Exercise inputs Block Start

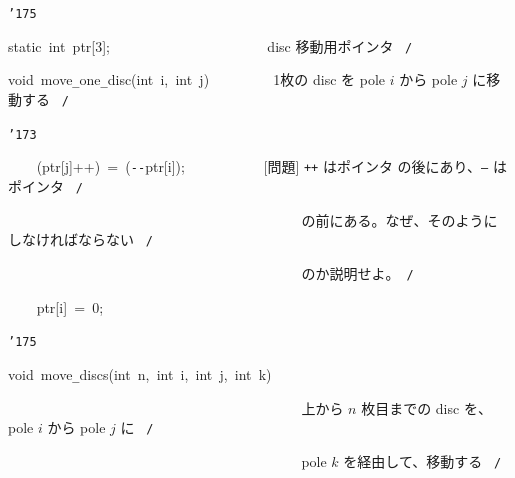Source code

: \documentclass{article}
\begin{document}
\noindent
\mbox{}{\tt\char'175}

\noindent
\mbox{}\hfill

\noindent
\mbox{}static{\tt\mc \ }int{\tt\mc \ }{\tt *}ptr[3];{\tt\mc \ \ \ \ \ }{\tt\mc \ \ \ \ \ \ \ \ }{\tt\mc \ \ \ \ \ \ \ \ }\rm\mc {\tt /}{\tt *}\  {}disc 移動用ポインタ \hfill \rm\mc \ {\tt *}{\tt /}
\tt\mc 

\noindent
\mbox{}\hfill

\noindent
\mbox{}void{\tt\mc \ }move{\tt\_}one{\tt\_}disc(int{\tt\mc \ }i,{\tt\mc \ }int{\tt\mc \ }j){\tt\mc \ \ \ \ \ \ \ \ }\rm\mc {\tt /}{\tt *}\  {}1枚の disc を pole $i$ から
					   pole $j$ に移動する \hfill \rm\mc \ {\tt *}{\tt /}
\tt\mc 

\noindent
\mbox{}{\tt\char'173}

\noindent
\mbox{}{\tt\mc \ \ \ \ }({\tt *}ptr[j]++){\tt\mc \ }={\tt\mc \ }({\tt *}{\tt -}{\tt -}ptr[i]);{\tt\mc \ \ }{\tt\mc \ \ \ \ \ \ \ \ }\rm\mc {\tt /}{\tt *}\  {}[問題] {\tt ++} はポインタ
					   の後にあり、{\tt --} はポインタ
					   \hfill \rm\mc \ {\tt *}{\tt /}
\tt\mc 

\noindent
\mbox{}{\tt\mc \ \ \ \ \ \ \ \ }{\tt\mc \ \ \ \ \ \ \ \ }{\tt\mc \ \ \ \ \ \ \ \ }{\tt\mc \ \ \ \ \ \ \ \ }{\tt\mc \ \ \ \ \ \ \ \ }\rm\mc {\tt /}{\tt *}\  {}の前にある。なぜ、そのように
					   しなければならない \hfill \rm\mc \ {\tt *}{\tt /}
\tt\mc 

\noindent
\mbox{}{\tt\mc \ \ \ \ \ \ \ \ }{\tt\mc \ \ \ \ \ \ \ \ }{\tt\mc \ \ \ \ \ \ \ \ }{\tt\mc \ \ \ \ \ \ \ \ }{\tt\mc \ \ \ \ \ \ \ \ }\rm\mc {\tt /}{\tt *}\  {}のか説明せよ。\hfill \rm\mc \ {\tt *}{\tt /}
\tt\mc 

\noindent
\mbox{}{\tt\mc \ \ \ \ }{\tt *}ptr[i]{\tt\mc \ }={\tt\mc \ }0;

\noindent
\mbox{}{\tt\char'175}

\noindent
\mbox{}\hfill

\noindent
\mbox{}void{\tt\mc \ }move{\tt\_}discs(int{\tt\mc \ }n,{\tt\mc \ }int{\tt\mc \ }i,{\tt\mc \ }int{\tt\mc \ }j,{\tt\mc \ }int{\tt\mc \ }k)

\noindent
\mbox{}{\tt\mc \ \ \ \ \ \ \ \ }{\tt\mc \ \ \ \ \ \ \ \ }{\tt\mc \ \ \ \ \ \ \ \ }{\tt\mc \ \ \ \ \ \ \ \ }{\tt\mc \ \ \ \ \ \ \ \ }\rm\mc {\tt /}{\tt *}\  {}上から $n$ 枚目までの disc
					   を、pole $i$ から pole $j$ に
					   \hfill \rm\mc \ {\tt *}{\tt /}
\tt\mc 

\noindent
\mbox{}{\tt\mc \ \ \ \ \ \ \ \ }{\tt\mc \ \ \ \ \ \ \ \ }{\tt\mc \ \ \ \ \ \ \ \ }{\tt\mc \ \ \ \ \ \ \ \ }{\tt\mc \ \ \ \ \ \ \ \ }\rm\mc {\tt /}{\tt *}\  {}pole $k$ を経由して、移動する
					   \hfill \rm\mc \ {\tt *}{\tt /}
\tt\mc 
\end{document}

Exercise inputs Block End

### Activity
The data above must be given again in full and unaltered, minus its images.

### Solution to the exercise
Source code

: \documentclass{article}
\begin{document}
\noindent
\mbox{}{\tt\char'175}

\noindent
\mbox{}\hfill

\noindent
\mbox{}static{\tt\mc \ }int{\tt\mc \ }{\tt *}ptr[3];{\tt\mc \ \ \ \ \ }{\tt\mc \ \ \ \ \ \ \ \ }{\tt\mc \ \ \ \ \ \ \ \ }\rm\mc {\tt /}{\tt *}\  {}disc 移動用ポインタ \hfill \rm\mc \ {\tt *}{\tt /}
\tt\mc 

\noindent
\mbox{}\hfill

\noindent
\mbox{}void{\tt\mc \ }move{\tt\_}one{\tt\_}disc(int{\tt\mc \ }i,{\tt\mc \ }int{\tt\mc \ }j){\tt\mc \ \ \ \ \ \ \ \ }\rm\mc {\tt /}{\tt *}\  {}1枚の disc を pole $i$ から
					   pole $j$ に移動する \hfill \rm\mc \ {\tt *}{\tt /}
\tt\mc 

\noindent
\mbox{}{\tt\char'173}

\noindent
\mbox{}{\tt\mc \ \ \ \ }({\tt *}ptr[j]++){\tt\mc \ }={\tt\mc \ }({\tt *}{\tt -}{\tt -}ptr[i]);{\tt\mc \ \ }{\tt\mc \ \ \ \ \ \ \ \ }\rm\mc {\tt /}{\tt *}\  {}[問題] {\tt ++} はポインタ
					   の後にあり、{\tt --} はポインタ
					   \hfill \rm\mc \ {\tt *}{\tt /}
\tt\mc 

\noindent
\mbox{}{\tt\mc \ \ \ \ \ \ \ \ }{\tt\mc \ \ \ \ \ \ \ \ }{\tt\mc \ \ \ \ \ \ \ \ }{\tt\mc \ \ \ \ \ \ \ \ }{\tt\mc \ \ \ \ \ \ \ \ }\rm\mc {\tt /}{\tt *}\  {}の前にある。なぜ、そのように
					   しなければならない \hfill \rm\mc \ {\tt *}{\tt /}
\tt\mc 

\noindent
\mbox{}{\tt\mc \ \ \ \ \ \ \ \ }{\tt\mc \ \ \ \ \ \ \ \ }{\tt\mc \ \ \ \ \ \ \ \ }{\tt\mc \ \ \ \ \ \ \ \ }{\tt\mc \ \ \ \ \ \ \ \ }\rm\mc {\tt /}{\tt *}\  {}のか説明せよ。\hfill \rm\mc \ {\tt *}{\tt /}
\tt\mc 

\noindent
\mbox{}{\tt\mc \ \ \ \ }{\tt *}ptr[i]{\tt\mc \ }={\tt\mc \ }0;

\noindent
\mbox{}{\tt\char'175}

\noindent
\mbox{}\hfill

\noindent
\mbox{}void{\tt\mc \ }move{\tt\_}discs(int{\tt\mc \ }n,{\tt\mc \ }int{\tt\mc \ }i,{\tt\mc \ }int{\tt\mc \ }j,{\tt\mc \ }int{\tt\mc \ }k)

\noindent
\mbox{}{\tt\mc \ \ \ \ \ \ \ \ }{\tt\mc \ \ \ \ \ \ \ \ }{\tt\mc \ \ \ \ \ \ \ \ }{\tt\mc \ \ \ \ \ \ \ \ }{\tt\mc \ \ \ \ \ \ \ \ }\rm\mc {\tt /}{\tt *}\  {}上から $n$ 枚目までの disc
					   を、pole $i$ から pole $j$ に
					   \hfill \rm\mc \ {\tt *}{\tt /}
\tt\mc 

\noindent
\mbox{}{\tt\mc \ \ \ \ \ \ \ \ }{\tt\mc \ \ \ \ \ \ \ \ }{\tt\mc \ \ \ \ \ \ \ \ }{\tt\mc \ \ \ \ \ \ \ \ }{\tt\mc \ \ \ \ \ \ \ \ }\rm\mc {\tt /}{\tt *}\  {}pole $k$ を経由して、移動する
					   \hfill \rm\mc \ {\tt *}{\tt /}
\tt\mc 
\end{document}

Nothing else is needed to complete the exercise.